Sunday, February 26, 2017

Reverse total shoulder - unwanted contact

Humeral version in reverse shoulder arthroplasty affects impingement in activities of daily living

These authors used a computer model of a specific reverse implant

to predict the relationship between bone-prosthesis contact and humeral component version in activities of daily living. 

In their model they found that for this particular prosthesis, 0° version showed the least amount of unwanted contact. The site of contact changed with version: retroversion increased the risk of extra-articular contact and contact of the humeral cup with the anterior glenoid border in hygienic and feeding activities. Anteversion increased unwanted contact between the inferior scapula border and the humeral cup.

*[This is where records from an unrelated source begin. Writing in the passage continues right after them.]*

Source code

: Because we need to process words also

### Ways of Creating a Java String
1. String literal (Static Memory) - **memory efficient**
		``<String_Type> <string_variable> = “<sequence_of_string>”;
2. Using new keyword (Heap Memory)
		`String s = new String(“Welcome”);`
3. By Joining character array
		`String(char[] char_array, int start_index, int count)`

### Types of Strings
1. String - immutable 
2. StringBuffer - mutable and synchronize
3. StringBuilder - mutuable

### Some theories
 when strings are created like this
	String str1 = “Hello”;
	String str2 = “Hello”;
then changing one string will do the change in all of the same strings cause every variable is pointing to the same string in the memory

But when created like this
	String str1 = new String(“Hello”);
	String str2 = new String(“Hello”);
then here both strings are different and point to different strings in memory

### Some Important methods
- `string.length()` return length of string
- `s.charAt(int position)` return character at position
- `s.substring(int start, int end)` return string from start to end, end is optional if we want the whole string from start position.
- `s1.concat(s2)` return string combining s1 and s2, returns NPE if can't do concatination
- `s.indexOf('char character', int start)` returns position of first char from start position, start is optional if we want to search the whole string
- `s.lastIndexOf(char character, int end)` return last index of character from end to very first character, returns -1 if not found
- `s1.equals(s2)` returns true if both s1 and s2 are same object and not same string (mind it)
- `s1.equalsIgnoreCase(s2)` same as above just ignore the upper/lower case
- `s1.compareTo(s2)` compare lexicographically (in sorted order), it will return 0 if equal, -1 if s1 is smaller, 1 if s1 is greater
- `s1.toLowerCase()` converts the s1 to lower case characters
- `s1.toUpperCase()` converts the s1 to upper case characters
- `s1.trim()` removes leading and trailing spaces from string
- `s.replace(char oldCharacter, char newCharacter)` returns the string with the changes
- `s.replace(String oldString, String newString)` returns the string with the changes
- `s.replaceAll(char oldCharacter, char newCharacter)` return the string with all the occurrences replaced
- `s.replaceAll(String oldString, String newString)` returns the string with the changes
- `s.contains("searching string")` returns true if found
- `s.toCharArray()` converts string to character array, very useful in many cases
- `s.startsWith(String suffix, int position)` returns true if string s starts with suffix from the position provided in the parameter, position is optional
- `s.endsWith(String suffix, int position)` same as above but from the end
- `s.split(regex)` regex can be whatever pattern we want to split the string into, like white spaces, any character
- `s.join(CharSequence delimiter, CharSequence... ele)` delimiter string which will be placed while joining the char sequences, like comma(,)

Comment: The reverse total shoulder achieves stability because the socket captures the ball to a much greater extent than in an anatomic shoulder. The price for this stability is the risk of unwanted bone-prosthesis contact in different functional positions. When unwanted contact takes place the results can include polyethylene damage, instability and loss of range of motion (see this link).

Because x-rays do not show the humeral polyethylene cup, bone-prosthesis contact may not be evident; compare the x-ray below to the image of the same component shown above.

A common site of bone-prothesis contact is at the inferior-medial aspect of the joint when the arm is adducted.

but as the authors point out, unwanted bone-bone contact can occur in abduction

The occurrence of unwanted contact depends not only on the version in which the humeral component is inserted, but also the relationship of the humeral cup to the tuberosity (shown above) and other key variables: (a) the geometry (Grammont vs offset) and positioning (low vs high; inclined vs not) of the glenoid component, (b) the geometry of the humeral cup (inferiorly extended vs not, retentive vs standard) and (c) the often altered local bone anatomy.

In performing a reverse total shoulder, we take time with trial components in place to examine the stability and the range of the shoulder in all functional directions. We attempt to identify and resolve unwanted contact that may limit the range of motion, the stability or the durability of the reconstruction. Sometimes the unwanted contact can be resolved by removing bone; other times modification of the prothesis geometry or positioning is required.

As we say, "It is easier to resolve unwanted contact while the wound is still open."